眉骨略高,线条利落,少了中原女子的温婉却多了一丝英气。
“二郎,看什么呢?”见房俊盯着自己,半天没反应,金德曼俏脸一红。
“女王老婆,你真漂亮!”房俊痴痴的说道。
“二郎,咱们都成婚了,你还叫女王?”金德曼白了他一眼。
“那我叫你阿妹,你叫我阿哥!”房俊眨眼。
“二郎……”金德曼羞不可抑,抬手捂脸。
她比房俊大十岁,这让她如何叫的出口?
“叫声阿哥来听听!”显然,房俊并不打算放过她。
“阿……哥!”金德曼无奈唤道。
“哎!阿妹真乖!以后私下里就这么叫!”房俊笑开了花。
想到一会儿……
他乐得嘴角都快咧到耳后跟了。
…………
翌日,清晨,天色微亮。
“郎君……”睡得迷迷糊糊的金德曼突然嘤咛一声,睁开了美眸。
“叫阿哥!”房俊收回了手,故作不悦。
“阿哥,你再歇会儿,阿妹去打水!”金德曼说着,便起身下榻,穿好衣裙便出了房门。
半刻钟之后,金德曼端着铜盘,拿着洗漱用品返回。
“那个……还是我自己来吧!”房俊见她打湿毛巾准备给自己擦脸,连忙说道。
“阿哥,你这是嫌弃我吗?”金德曼闻言,顿时美眸含泪,脸色发白。
“我疼你都来不及,怎么会嫌弃你呢?要不让丫鬟来吧!你休息一下,别累坏了!”房俊一脸心疼。
“既然阿哥不嫌弃,那以后万不可再说这样的话了!
在我们新罗,若妻子不能服侍自己的丈夫,是会被人戳脊梁骨的!”金德曼柔声道。
房俊闻言,心头感慨不已。
难怪这新罗女婢在大唐如此吃香,被称为大唐贵族炫富三宝之一。
瞧瞧连新罗女王,都不假手于人,亲自伺候自己的丈夫洗漱穿戴。
若是后世女子也能如新罗女婢这般乖巧懂事,那该多好啊!
洗漱穿戴好之后,房俊又在金德曼的服侍下美美的吃了一顿早餐。
趁着金德曼处理政务的空隙,房俊来到了城外唐军大营,见到了裴行俭和苏定方还有程俊三人。
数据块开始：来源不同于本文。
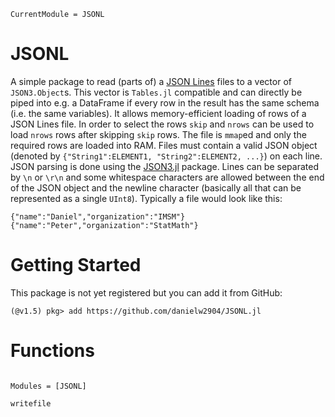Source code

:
 ```@meta
CurrentModule = JSONL
```

# JSONL

A simple package to read (parts of) a [JSON Lines](http://jsonlines.org/) files to a vector of `JSON3.Object`s. This vector is `Tables.jl` compatible and can directly be piped into e.g. a DataFrame if every row in the result has the same schema (i.e. the same variables). It allows memory-efficient loading of rows of a JSON Lines file. In order to select the rows `skip` and `nrows` can be used to load `nrows` rows after skipping `skip` rows. The file is `mmap`ed and only the required rows are loaded into RAM. Files must contain a valid JSON object (denoted by `{"String1":ELEMENT1, "String2":ELEMENT2, ...}`) on each line. JSON parsing is done using the [JSON3.jl](https://github.com/quinnj/JSON3.jl) package. Lines can be separated by `\n` or `\r\n` and some whitespace characters are allowed between the end of the JSON object and the newline character (basically all that can be represented as a single `UInt8`). Typically a file would look like this: 
```
{"name":"Daniel","organization":"IMSM"}
{"name":"Peter","organization":"StatMath"}
```

# Getting Started

This package is not yet registered but you can add it from GitHub:

```julia-repl
(@v1.5) pkg> add https://github.com/danielw2904/JSONL.jl
```
# Functions

```@index
```

```@autodocs
Modules = [JSONL]
```

```@docs
writefile
```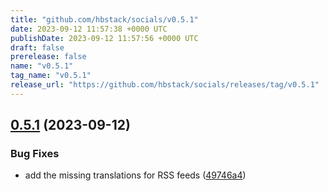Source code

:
 ```yaml
---
title: "github.com/hbstack/socials/v0.5.1"
date: 2023-09-12 11:57:38 +0000 UTC
publishDate: 2023-09-12 11:57:56 +0000 UTC
draft: false
prerelease: false
name: "v0.5.1"
tag_name: "v0.5.1"
release_url: "https://github.com/hbstack/socials/releases/tag/v0.5.1"
---
```


## [0.5.1](https://github.com/hbstack/socials/compare/v0.5.0...v0.5.1) (2023-09-12)


### Bug Fixes

* add the missing translations for RSS feeds ([49746a4](https://github.com/hbstack/socials/commit/49746a4ca4f41496342320192ed4e8259edad79d))
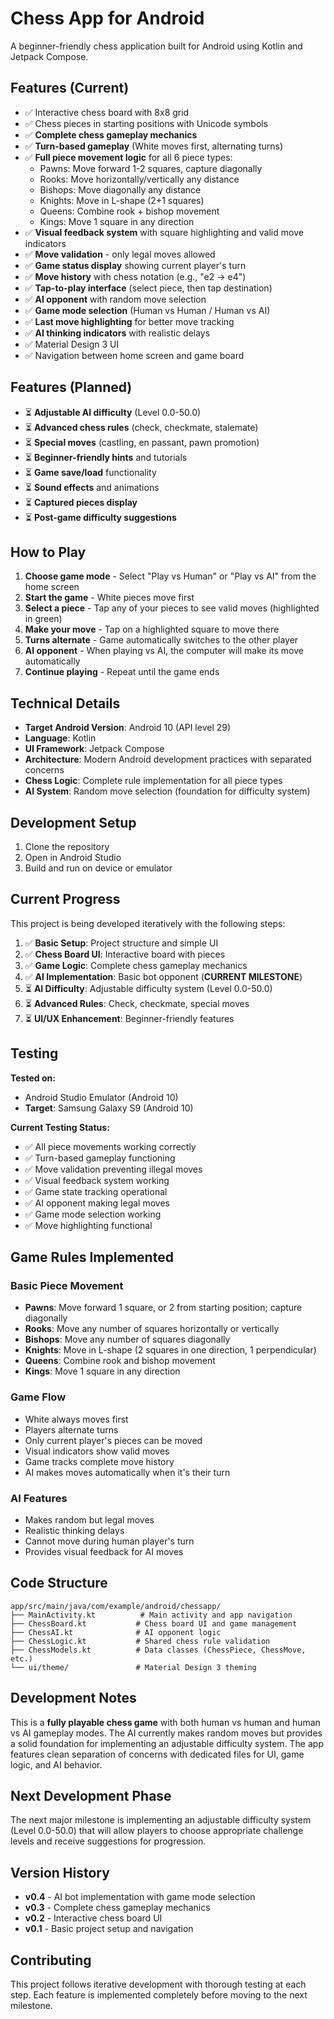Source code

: # Chess App for Android

A beginner-friendly chess application built for Android using Kotlin and Jetpack Compose.

## Features (Current)

- ✅ Interactive chess board with 8x8 grid
- ✅ Chess pieces in starting positions with Unicode symbols
- ✅ **Complete chess gameplay mechanics**
- ✅ **Turn-based gameplay** (White moves first, alternating turns)
- ✅ **Full piece movement logic** for all 6 piece types:
  - Pawns: Move forward 1-2 squares, capture diagonally
  - Rooks: Move horizontally/vertically any distance
  - Bishops: Move diagonally any distance
  - Knights: Move in L-shape (2+1 squares)
  - Queens: Combine rook + bishop movement
  - Kings: Move 1 square in any direction
- ✅ **Visual feedback system** with square highlighting and valid move indicators
- ✅ **Move validation** - only legal moves allowed
- ✅ **Game status display** showing current player's turn
- ✅ **Move history** with chess notation (e.g., "e2 → e4")
- ✅ **Tap-to-play interface** (select piece, then tap destination)
- ✅ **AI opponent** with random move selection
- ✅ **Game mode selection** (Human vs Human / Human vs AI)
- ✅ **Last move highlighting** for better move tracking
- ✅ **AI thinking indicators** with realistic delays
- ✅ Material Design 3 UI
- ✅ Navigation between home screen and game board

## Features (Planned)

- ⏳ **Adjustable AI difficulty** (Level 0.0-50.0)
- ⏳ **Advanced chess rules** (check, checkmate, stalemate)
- ⏳ **Special moves** (castling, en passant, pawn promotion)
- ⏳ **Beginner-friendly hints** and tutorials
- ⏳ **Game save/load** functionality
- ⏳ **Sound effects** and animations
- ⏳ **Captured pieces display**
- ⏳ **Post-game difficulty suggestions**

## How to Play

1. **Choose game mode** - Select "Play vs Human" or "Play vs AI" from the home screen
2. **Start the game** - White pieces move first
3. **Select a piece** - Tap any of your pieces to see valid moves (highlighted in green)
4. **Make your move** - Tap on a highlighted square to move there
5. **Turns alternate** - Game automatically switches to the other player
6. **AI opponent** - When playing vs AI, the computer will make its move automatically
7. **Continue playing** - Repeat until the game ends

## Technical Details

- **Target Android Version**: Android 10 (API level 29)
- **Language**: Kotlin
- **UI Framework**: Jetpack Compose
- **Architecture**: Modern Android development practices with separated concerns
- **Chess Logic**: Complete rule implementation for all piece types
- **AI System**: Random move selection (foundation for difficulty system)

## Development Setup

1. Clone the repository
2. Open in Android Studio
3. Build and run on device or emulator

## Current Progress

This project is being developed iteratively with the following steps:

1. ✅ **Basic Setup**: Project structure and simple UI
2. ✅ **Chess Board UI**: Interactive board with pieces
3. ✅ **Game Logic**: Complete chess gameplay mechanics
4. ✅ **AI Implementation**: Basic bot opponent (**CURRENT MILESTONE**)
5. ⏳ **AI Difficulty**: Adjustable difficulty system (Level 0.0-50.0)
6. ⏳ **Advanced Rules**: Check, checkmate, special moves
7. ⏳ **UI/UX Enhancement**: Beginner-friendly features

## Testing

**Tested on:**
- Android Studio Emulator (Android 10)
- **Target**: Samsung Galaxy S9 (Android 10)

**Current Testing Status:**
- ✅ All piece movements working correctly
- ✅ Turn-based gameplay functioning
- ✅ Move validation preventing illegal moves
- ✅ Visual feedback system working
- ✅ Game state tracking operational
- ✅ AI opponent making legal moves
- ✅ Game mode selection working
- ✅ Move highlighting functional

## Game Rules Implemented

### Basic Piece Movement
- **Pawns**: Move forward 1 square, or 2 from starting position; capture diagonally
- **Rooks**: Move any number of squares horizontally or vertically
- **Bishops**: Move any number of squares diagonally
- **Knights**: Move in L-shape (2 squares in one direction, 1 perpendicular)
- **Queens**: Combine rook and bishop movement
- **Kings**: Move 1 square in any direction

### Game Flow
- White always moves first
- Players alternate turns
- Only current player's pieces can be moved
- Visual indicators show valid moves
- Game tracks complete move history
- AI makes moves automatically when it's their turn

### AI Features
- Makes random but legal moves
- Realistic thinking delays
- Cannot move during human player's turn
- Provides visual feedback for AI moves

## Code Structure

```
app/src/main/java/com/example/android/chessapp/
├── MainActivity.kt          # Main activity and app navigation
├── ChessBoard.kt           # Chess board UI and game management
├── ChessAI.kt              # AI opponent logic
├── ChessLogic.kt           # Shared chess rule validation
├── ChessModels.kt          # Data classes (ChessPiece, ChessMove, etc.)
└── ui/theme/               # Material Design 3 theming
```

## Development Notes

This is a **fully playable chess game** with both human vs human and human vs AI gameplay modes. The AI currently makes random moves but provides a solid foundation for implementing an adjustable difficulty system. The app features clean separation of concerns with dedicated files for UI, game logic, and AI behavior.

## Next Development Phase

The next major milestone is implementing an adjustable difficulty system (Level 0.0-50.0) that will allow players to choose appropriate challenge levels and receive suggestions for progression.

## Version History

- **v0.4** - AI bot implementation with game mode selection
- **v0.3** - Complete chess gameplay mechanics
- **v0.2** - Interactive chess board UI
- **v0.1** - Basic project setup and navigation

## Contributing

This project follows iterative development with thorough testing at each step. Each feature is implemented completely before moving to the next milestone.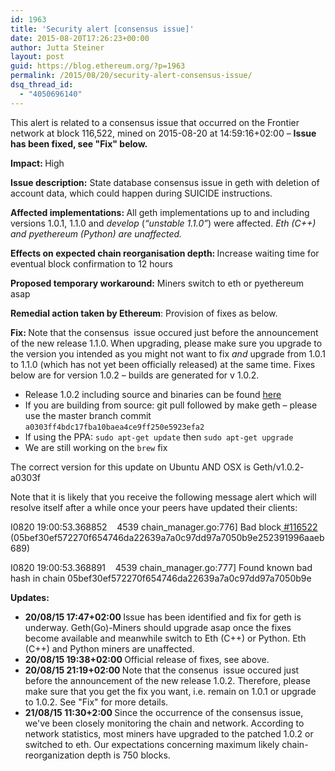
 ```yaml
---
id: 1963
title: 'Security alert [consensus issue]'
date: 2015-08-20T17:26:23+00:00
author: Jutta Steiner
layout: post
guid: https://blog.ethereum.org/?p=1963
permalink: /2015/08/20/security-alert-consensus-issue/
dsq_thread_id:
  - "4050696140"
---
```

This alert is related to a consensus issue that occurred on the Frontier network at block 116,522, mined on 2015-08-20 at 14:59:16+02:00 – <b>Issue has been fixed, see "Fix" below.</b>

<strong>Impact: </strong>High

<b>Issue description:</b><span style="font-weight: 400"> <span style="font-weight: 400">State database consensus issue in geth with deletion of account data, which could happen during SUICIDE instructions.</span></span>

<b>Affected implementations: <span style="font-weight: 400">All geth implementations up to and including versions 1.0.1, 1.1.0 and </span><i><span style="font-weight: 400">develop </span></i><span style="font-weight: 400">(</span><i><span style="font-weight: 400">“unstable 1.1.0”</span></i><span style="font-weight: 400">) were affected.</span><span style="font-weight: 400"> </span><i><span style="font-weight: 400">Eth (C++) and pyethereum (Python) are unaffected.</span></i></b>

<b>Effects on expected chain reorganisation depth: </b><span style="font-weight: 400">Increase waiting time for eventual block confirmation to 12 hours</span>

<b>Proposed temporary workaround:</b><span style="font-weight: 400"> <span style="font-weight: 400">Miners switch to eth or pyethereum asap</span></span>

<b>Remedial action taken by Ethereum</b><span style="font-weight: 400">: <span style="font-weight: 400">Provision of fixes as below. </span></span>

<b>Fix: </b>Note that the consensus  issue occured just before the announcement of the new release 1.1.0.<b> </b><span style="font-weight: 400">When upgrading, please make sure you upgrade to the version you intended as you might not want to fix </span><i><span style="font-weight: 400">and</span></i><span style="font-weight: 400"> upgrade from 1.0.1 to 1.1.0 (which has not yet been officially released) at the same time. Fixes below are for version 1.0.2 – builds are generated for v 1.0.2. </span>
<ul>
	<li>Release 1.0.2 including source and binaries can be found <a href="https://github.com/ethereum/go-ethereum/releases/tag/v1.0.2">here</a></li>
	<li>If you are building from source: git pull followed by make geth – please use the master branch commit <code>a0303ff4bdc17fba10baea4ce9ff250e5923efa2</code></li>
	<li><span style="font-weight: 400">If using the PPA: </span><span style="font-weight: 400"><code>sudo apt-get update</code></span><span style="font-weight: 400"> then </span><span style="font-weight: 400"><code>sudo apt-get upgrade</code></span></li>
	<li>We are still working on the <code>brew</code> fix</li>
</ul>
<span style="font-weight: 400">The correct version for this update on Ubuntu AND OSX is Geth/v1.0.2-</span><span style="font-weight: 400">a0303f</span>

Note that it is likely that you receive the following message alert which will resolve itself after a while once your peers have updated their clients:

<span style="font-weight: 400">I0820 </span><span style="font-weight: 400">19</span><span style="font-weight: 400">:</span><span style="font-weight: 400">00</span><span style="font-weight: 400">:</span><span style="font-weight: 400">53.368852</span><span style="font-weight: 400">    </span><span style="font-weight: 400">4539</span><span style="font-weight: 400"> chain_manager</span><span style="font-weight: 400">.</span><span style="font-weight: 400">go</span><span style="font-weight: 400">:</span><span style="font-weight: 400">776</span><span style="font-weight: 400">]</span> <span style="font-weight: 400">Bad</span><span style="font-weight: 400"> block</span><a href="https://forum.ethereum.org/search?Search=%23116522&amp;Mode=like"> <span style="font-weight: 400">#116522</span></a><span style="font-weight: 400"> (05bef30ef572270f654746da22639a7a0c97dd97a7050b9e252391996aaeb689)</span>

<span style="font-weight: 400"><span style="font-weight: 400">I0820 </span><span style="font-weight: 400">19</span><span style="font-weight: 400">:</span><span style="font-weight: 400">00</span><span style="font-weight: 400">:</span><span style="font-weight: 400">53.368891</span><span style="font-weight: 400">    </span><span style="font-weight: 400">4539</span><span style="font-weight: 400"> chain_manager</span><span style="font-weight: 400">.</span><span style="font-weight: 400">go</span><span style="font-weight: 400">:</span><span style="font-weight: 400">777</span><span style="font-weight: 400">]</span> <span style="font-weight: 400">Found</span><span style="font-weight: 400"> known bad hash </span><span style="font-weight: 400">in</span><span style="font-weight: 400"> chain </span><span style="font-weight: 400">05bef30ef572270f654746da22639a7a0c97dd97a7050b9e</span>
</span>

<b>Updates:
</b>
<ul>
	<li><b>20/08/15 17:47+02:00 </b><span style="font-weight: 400">Issue has been identified and fix for geth is underway. Geth(Go)-Miners should upgrade asap once the fixes become available and meanwhile switch to Eth (C++) or Python. Eth (C++) and Python miners are unaffected.</span></li>
	<li><b><b>20/08/15 </b>19:38+02:00 </b>Official release of fixes, see above.</li>
	<li><strong><b>20/08/15 </b>21:19+02:00 </strong>Note that the consenus  issue occured just before the announcement of the new release 1.0.2. Therefore, please make sure that you get the fix you want, i.e. remain on 1.0.1 or upgrade to 1.0.2. See "Fix" for more details.</li>
	<li><strong><b>21/08/15</b> 11:30+2:00 </strong>Since the occurrence of the consensus issue, we've been closely monitoring the chain and network. According to network statistics, most miners have upgraded to the patched 1.0.2 or switched to eth. Our expectations concerning maximum likely chain-reorganization depth is 750 blocks.</li>
</ul>
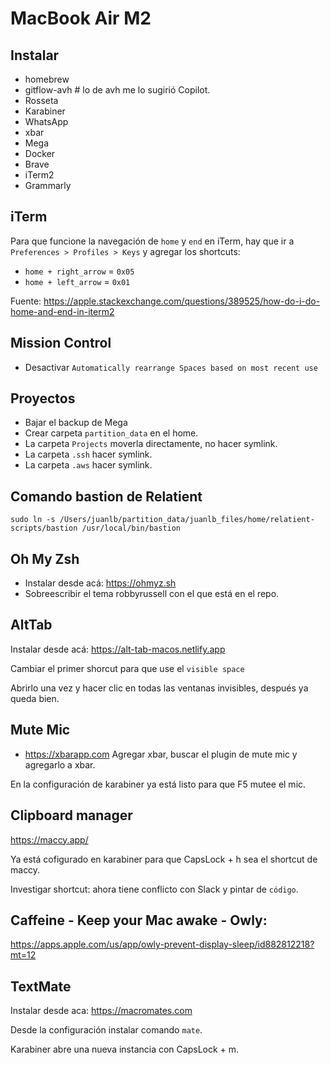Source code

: # MacBook Air M2

## Instalar
- homebrew
 - gitflow-avh # lo de avh me lo sugirió Copilot.
- Rosseta 
- Karabiner
- WhatsApp
- xbar
- Mega
- Docker
- Brave
- iTerm2
- Grammarly

## iTerm
Para que funcione la navegación de `home` y `end` en iTerm, hay que ir a `Preferences > Profiles > Keys` y agregar los shortcuts:
- `home + right_arrow` = `0x05`
- `home + left_arrow` = `0x01`

Fuente: https://apple.stackexchange.com/questions/389525/how-do-i-do-home-and-end-in-iterm2

## Mission Control
- Desactivar `Automatically rearrange Spaces based on most recent use`

## Proyectos
- Bajar el backup de Mega
- Crear carpeta `partition_data` en el home.
- La carpeta `Projects` moverla directamente, no hacer symlink.
- La carpeta `.ssh` hacer symlink.
- La carpeta `.aws` hacer symlink.

## Comando bastion de Relatient

```
sudo ln -s /Users/juanlb/partition_data/juanlb_files/home/relatient-scripts/bastion /usr/local/bin/bastion
```
## Oh My Zsh
- Instalar desde acá: https://ohmyz.sh
- Sobreescribir el tema robbyrussell con el que está en el repo.
## AltTab
Instalar desde acá: https://alt-tab-macos.netlify.app

Cambiar el primer shorcut para que use el `visible space`

Abrirlo una vez y hacer clic en todas las ventanas invisibles, después ya queda bien.

## Mute Mic
- https://xbarapp.com
Agregar xbar, buscar el plugin de mute mic y agregarlo a xbar.

En la configuración de karabiner ya está listo para que F5 mutee el mic.

## Clipboard manager
https://maccy.app/

Ya está cofigurado en karabiner para que CapsLock + h sea el shortcut de maccy.

Investigar shortcut: ahora tiene conflicto con Slack y pintar de `código`.

## Caffeine - Keep your Mac awake - Owly:

https://apps.apple.com/us/app/owly-prevent-display-sleep/id882812218?mt=12

## TextMate

Instalar desde aca: https://macromates.com

Desde la configuración instalar comando `mate`.

Karabiner abre una nueva instancia con CapsLock + m.
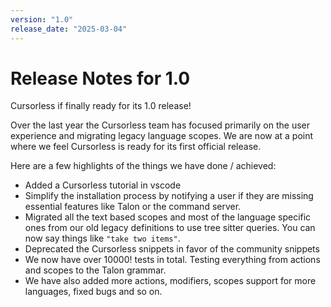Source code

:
 ```yaml
---
version: "1.0"
release_date: "2025-03-04"
---
```


# Release Notes for 1.0

Cursorless if finally ready for its 1.0 release!

Over the last year the Cursorless team has focused primarily on the user experience and migrating legacy language scopes. We are now at a point where we feel Cursorless is ready for its first official release.

Here are a few highlights of the things we have done / achieved:

- Added a Cursorless tutorial in vscode
- Simplify the installation process by notifying a user if they are missing essential features like Talon or the command server.
- Migrated all the text based scopes and most of the language specific ones from our old legacy definitions to use tree sitter queries. You can now say things like `"take two items"`.
- Deprecated the Cursorless snippets in favor of the community snippets
- We now have over 10000! tests in total. Testing everything from actions and scopes to the Talon grammar.
- We have also added more actions, modifiers, scopes support for more languages, fixed bugs and so on.
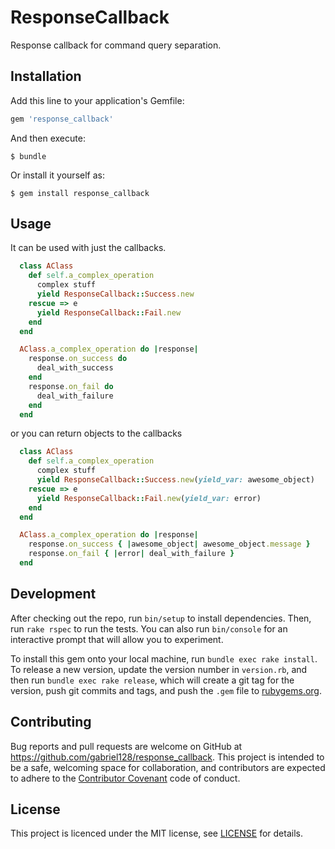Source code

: # ResponseCallback

Response callback for command query separation.

## Installation

Add this line to your application's Gemfile:

```ruby
gem 'response_callback'
```

And then execute:

    $ bundle

Or install it yourself as:

    $ gem install response_callback

## Usage

It can be used with just the callbacks.

```ruby
  class AClass
    def self.a_complex_operation
      complex stuff
      yield ResponseCallback::Success.new
    rescue => e
      yield ResponseCallback::Fail.new
    end
  end

  AClass.a_complex_operation do |response|
    response.on_success do
      deal_with_success
    end
    response.on_fail do
      deal_with_failure
    end
  end
```

or you can return objects to the callbacks

```ruby
  class AClass
    def self.a_complex_operation
      complex stuff
      yield ResponseCallback::Success.new(yield_var: awesome_object)
    rescue => e
      yield ResponseCallback::Fail.new(yield_var: error)
    end
  end

  AClass.a_complex_operation do |response|
    response.on_success { |awesome_object| awesome_object.message }
    response.on_fail { |error| deal_with_failure }
  end
```

## Development

After checking out the repo, run `bin/setup` to install dependencies. Then, run `rake rspec` to run the tests. You can also run `bin/console` for an interactive prompt that will allow you to experiment.

To install this gem onto your local machine, run `bundle exec rake install`. To release a new version, update the version number in `version.rb`, and then run `bundle exec rake release`, which will create a git tag for the version, push git commits and tags, and push the `.gem` file to [rubygems.org](https://rubygems.org).

## Contributing

Bug reports and pull requests are welcome on GitHub at https://github.com/gabriel128/response_callback. This project is intended to be a safe, welcoming space for collaboration, and contributors are expected to adhere to the [Contributor Covenant](contributor-covenant.org) code of conduct.

## License

This project is licenced under the MIT license, see [LICENSE](LICENSE) for details.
“师父,这是辽东传过来的战报!”裴行俭恭敬的将战报递到了房俊手上。
房俊颔首接过,抬眸扫了几眼,接着抬眼看向帐内三人,沉声问道:“对于此事,你们怎么看?”
“二郎,太上皇被阻安市城两月有余,眼下已至寒冬,军心涣散,粮草也快耗尽了,情况紧急,刻不容缓!
末将认为,咱们应尽快出发,与张亮的水师汇合,直抵平壤,如此方能大大缓解太上皇的压力!”苏定方脸色凝重道。
“好!下去告诉兄弟们,该收心了!明日咱们出发去卑沙城与张亮汇合!”房俊点头。
“喏!”
三人闻言大喜,躬身应喏。
他们已经在新罗待了半个多月了,早就急不可耐了。
新婚燕尔,正是如胶似漆的时候,得知房俊明日便要离开,金德曼当即哭成了泪人。
当晚,王宫上空下起了瓢泼大雨。
翌日清晨,房俊为满脸疲惫,还在呼呼大睡的金德曼盖好被子便离开了新罗王宫,带着大军登上宝船,离开了港口,朝卑沙城驶去。